Uma pessoa negra foi vítima de homicídio a cada 12 minutos no Brasil, do início de janeiro de 2012 até o fim de 2022. Foram 445.442 negras e negros assassinados nesse período, número que é mais de três vezes maior do que entre a população que não é negra.
Os dados são do Atlas da Violência 2024, publicado pelo Ipea (Instituto de Pesquisa Econômica Aplicada) e pelo Fórum Brasileiro de Segurança Pública nesta terça-feira (18). O levantamento considera negros a soma de pretos e pardos.
O estudo mostra que houve uma diminuição da taxa de homicídio de negros a partir de 2017, mas em 2022 essa população ainda correspondia a 76,5% de todos os homicídios no país. A taxa de homicídios era de 43,1 a cada 100 mil habitantes entre negros e foi a 29,7.
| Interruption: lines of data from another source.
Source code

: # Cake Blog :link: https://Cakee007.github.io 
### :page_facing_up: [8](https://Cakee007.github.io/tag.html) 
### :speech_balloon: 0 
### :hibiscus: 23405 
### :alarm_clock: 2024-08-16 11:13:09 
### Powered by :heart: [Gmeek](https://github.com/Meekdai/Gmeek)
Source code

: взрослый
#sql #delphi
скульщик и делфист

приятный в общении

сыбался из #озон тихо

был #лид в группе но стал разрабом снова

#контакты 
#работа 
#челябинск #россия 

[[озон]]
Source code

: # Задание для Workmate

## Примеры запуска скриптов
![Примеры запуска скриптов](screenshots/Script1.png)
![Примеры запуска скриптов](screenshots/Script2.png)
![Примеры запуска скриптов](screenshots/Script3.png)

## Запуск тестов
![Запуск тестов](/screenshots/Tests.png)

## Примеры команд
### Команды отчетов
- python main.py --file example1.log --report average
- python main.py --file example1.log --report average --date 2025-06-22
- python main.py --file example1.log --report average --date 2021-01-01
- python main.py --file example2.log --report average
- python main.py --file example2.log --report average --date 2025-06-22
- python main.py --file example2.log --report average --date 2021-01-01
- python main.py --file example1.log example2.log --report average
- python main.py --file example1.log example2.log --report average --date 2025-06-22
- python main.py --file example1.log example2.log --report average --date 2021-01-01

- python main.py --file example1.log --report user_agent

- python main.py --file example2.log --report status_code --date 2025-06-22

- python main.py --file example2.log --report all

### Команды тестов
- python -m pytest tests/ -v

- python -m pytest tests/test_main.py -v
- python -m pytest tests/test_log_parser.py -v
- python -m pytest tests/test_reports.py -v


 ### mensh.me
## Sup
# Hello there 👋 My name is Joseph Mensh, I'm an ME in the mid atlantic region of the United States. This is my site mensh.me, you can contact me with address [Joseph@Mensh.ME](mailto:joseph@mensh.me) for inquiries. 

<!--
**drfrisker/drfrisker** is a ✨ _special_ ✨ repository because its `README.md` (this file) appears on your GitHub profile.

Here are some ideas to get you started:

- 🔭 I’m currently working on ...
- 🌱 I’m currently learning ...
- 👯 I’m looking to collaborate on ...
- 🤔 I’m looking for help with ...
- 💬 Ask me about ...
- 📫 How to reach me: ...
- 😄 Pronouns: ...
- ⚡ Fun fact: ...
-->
Já a taxa de homicídios de pessoas brancas, indígenas e amarelas, conforme a classificação do IBGE, teve patamar muito menor ao longo de todo esse período. Foi de 16,1 homicídios a cada 100 mil habitantes, em 2017, para 10,8, cinco anos depois.
Isso faz com que o risco de uma pessoa negra ser vítima de homicídio no Brasil seja 2,8 vezes maior, em média, em relação aos não negros. Essa probabilidade varia consideravelmente de acordo com a região.
Alagoas é o estado com o maior risco relativo de homicídio para negros. Lá, é 23,7 vezes mais provável que uma pessoa negra seja vítima de violência letal, em comparação a pessoas com outros tons de pele. Outros oito estados têm risco de morte violenta para negros acima da média nacional.
A cor da pele é uma das características preponderantes para a maior parte das vítimas de homicídio no país. A outra é a idade. O Atlas mostra que quase metade (49,2%) dos homicídios registrados em 2022 tem como vítimas pessoas de 15 a 29 anos. São 62 mortes violentas de jovens nessa faixa etária por dia no país, em média.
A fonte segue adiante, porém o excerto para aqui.